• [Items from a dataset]

=== Section Start ===

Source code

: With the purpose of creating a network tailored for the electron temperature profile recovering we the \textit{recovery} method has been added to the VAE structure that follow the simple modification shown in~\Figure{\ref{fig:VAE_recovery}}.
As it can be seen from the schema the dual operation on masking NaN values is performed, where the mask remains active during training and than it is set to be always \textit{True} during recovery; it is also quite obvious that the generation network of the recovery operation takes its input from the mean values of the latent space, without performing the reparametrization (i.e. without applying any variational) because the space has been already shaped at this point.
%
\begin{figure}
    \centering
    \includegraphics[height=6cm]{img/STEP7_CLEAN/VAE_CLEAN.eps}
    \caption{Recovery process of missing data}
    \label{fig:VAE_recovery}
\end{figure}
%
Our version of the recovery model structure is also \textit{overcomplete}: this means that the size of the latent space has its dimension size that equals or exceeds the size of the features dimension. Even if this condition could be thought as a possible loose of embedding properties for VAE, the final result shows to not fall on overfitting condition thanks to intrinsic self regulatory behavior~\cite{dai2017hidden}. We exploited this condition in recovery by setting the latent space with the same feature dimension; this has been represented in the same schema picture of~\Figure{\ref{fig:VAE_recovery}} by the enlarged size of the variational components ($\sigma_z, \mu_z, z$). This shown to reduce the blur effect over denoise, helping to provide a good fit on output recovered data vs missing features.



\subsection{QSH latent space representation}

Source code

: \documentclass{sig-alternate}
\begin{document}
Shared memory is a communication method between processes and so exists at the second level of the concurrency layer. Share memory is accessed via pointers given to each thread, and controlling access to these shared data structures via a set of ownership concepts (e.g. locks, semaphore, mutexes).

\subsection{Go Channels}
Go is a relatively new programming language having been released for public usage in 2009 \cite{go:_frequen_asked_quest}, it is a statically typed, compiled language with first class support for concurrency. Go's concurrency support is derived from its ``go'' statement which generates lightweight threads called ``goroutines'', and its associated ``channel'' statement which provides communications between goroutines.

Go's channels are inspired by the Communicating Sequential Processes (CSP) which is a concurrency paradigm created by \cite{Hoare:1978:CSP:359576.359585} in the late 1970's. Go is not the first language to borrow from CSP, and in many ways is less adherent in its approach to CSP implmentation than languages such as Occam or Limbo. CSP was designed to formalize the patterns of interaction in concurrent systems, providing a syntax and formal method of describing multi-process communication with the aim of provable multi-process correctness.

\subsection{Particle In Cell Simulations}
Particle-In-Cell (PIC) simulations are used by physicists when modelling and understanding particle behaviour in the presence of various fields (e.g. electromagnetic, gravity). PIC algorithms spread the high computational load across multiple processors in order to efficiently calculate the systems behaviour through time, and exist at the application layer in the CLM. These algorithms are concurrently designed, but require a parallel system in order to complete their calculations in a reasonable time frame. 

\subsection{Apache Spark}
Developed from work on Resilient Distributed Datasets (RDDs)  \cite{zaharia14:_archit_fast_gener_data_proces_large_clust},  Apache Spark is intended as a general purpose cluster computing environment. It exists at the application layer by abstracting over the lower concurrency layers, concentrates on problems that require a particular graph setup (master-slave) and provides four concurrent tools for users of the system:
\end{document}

=== Section End ===

• [Try it] Please repeat the data in full so that nothing differs from the original.

• [Reply to the task]
Source code

: With the purpose of creating a network tailored for the electron temperature profile recovering we the \textit{recovery} method has been added to the VAE structure that follow the simple modification shown in~\Figure{\ref{fig:VAE_recovery}}.
As it can be seen from the schema the dual operation on masking NaN values is performed, where the mask remains active during training and than it is set to be always \textit{True} during recovery; it is also quite obvious that the generation network of the recovery operation takes its input from the mean values of the latent space, without performing the reparametrization (i.e. without applying any variational) because the space has been already shaped at this point.
%
\begin{figure}
    \centering
    \includegraphics[height=6cm]{img/STEP7_CLEAN/VAE_CLEAN.eps}
    \caption{Recovery process of missing data}
    \label{fig:VAE_recovery}
\end{figure}
%
Our version of the recovery model structure is also \textit{overcomplete}: this means that the size of the latent space has its dimension size that equals or exceeds the size of the features dimension. Even if this condition could be thought as a possible loose of embedding properties for VAE, the final result shows to not fall on overfitting condition thanks to intrinsic self regulatory behavior~\cite{dai2017hidden}. We exploited this condition in recovery by setting the latent space with the same feature dimension; this has been represented in the same schema picture of~\Figure{\ref{fig:VAE_recovery}} by the enlarged size of the variational components ($\sigma_z, \mu_z, z$). This shown to reduce the blur effect over denoise, helping to provide a good fit on output recovered data vs missing features.



\subsection{QSH latent space representation}

Source code

: \documentclass{sig-alternate}
\begin{document}
Shared memory is a communication method between processes and so exists at the second level of the concurrency layer. Share memory is accessed via pointers given to each thread, and controlling access to these shared data structures via a set of ownership concepts (e.g. locks, semaphore, mutexes).

\subsection{Go Channels}
Go is a relatively new programming language having been released for public usage in 2009 \cite{go:_frequen_asked_quest}, it is a statically typed, compiled language with first class support for concurrency. Go's concurrency support is derived from its ``go'' statement which generates lightweight threads called ``goroutines'', and its associated ``channel'' statement which provides communications between goroutines.

Go's channels are inspired by the Communicating Sequential Processes (CSP) which is a concurrency paradigm created by \cite{Hoare:1978:CSP:359576.359585} in the late 1970's. Go is not the first language to borrow from CSP, and in many ways is less adherent in its approach to CSP implmentation than languages such as Occam or Limbo. CSP was designed to formalize the patterns of interaction in concurrent systems, providing a syntax and formal method of describing multi-process communication with the aim of provable multi-process correctness.

\subsection{Particle In Cell Simulations}
Particle-In-Cell (PIC) simulations are used by physicists when modelling and understanding particle behaviour in the presence of various fields (e.g. electromagnetic, gravity). PIC algorithms spread the high computational load across multiple processors in order to efficiently calculate the systems behaviour through time, and exist at the application layer in the CLM. These algorithms are concurrently designed, but require a parallel system in order to complete their calculations in a reasonable time frame. 

\subsection{Apache Spark}
Developed from work on Resilient Distributed Datasets (RDDs)  \cite{zaharia14:_archit_fast_gener_data_proces_large_clust},  Apache Spark is intended as a general purpose cluster computing environment. It exists at the application layer by abstracting over the lower concurrency layers, concentrates on problems that require a particular graph setup (master-slave) and provides four concurrent tools for users of the system:
\end{document}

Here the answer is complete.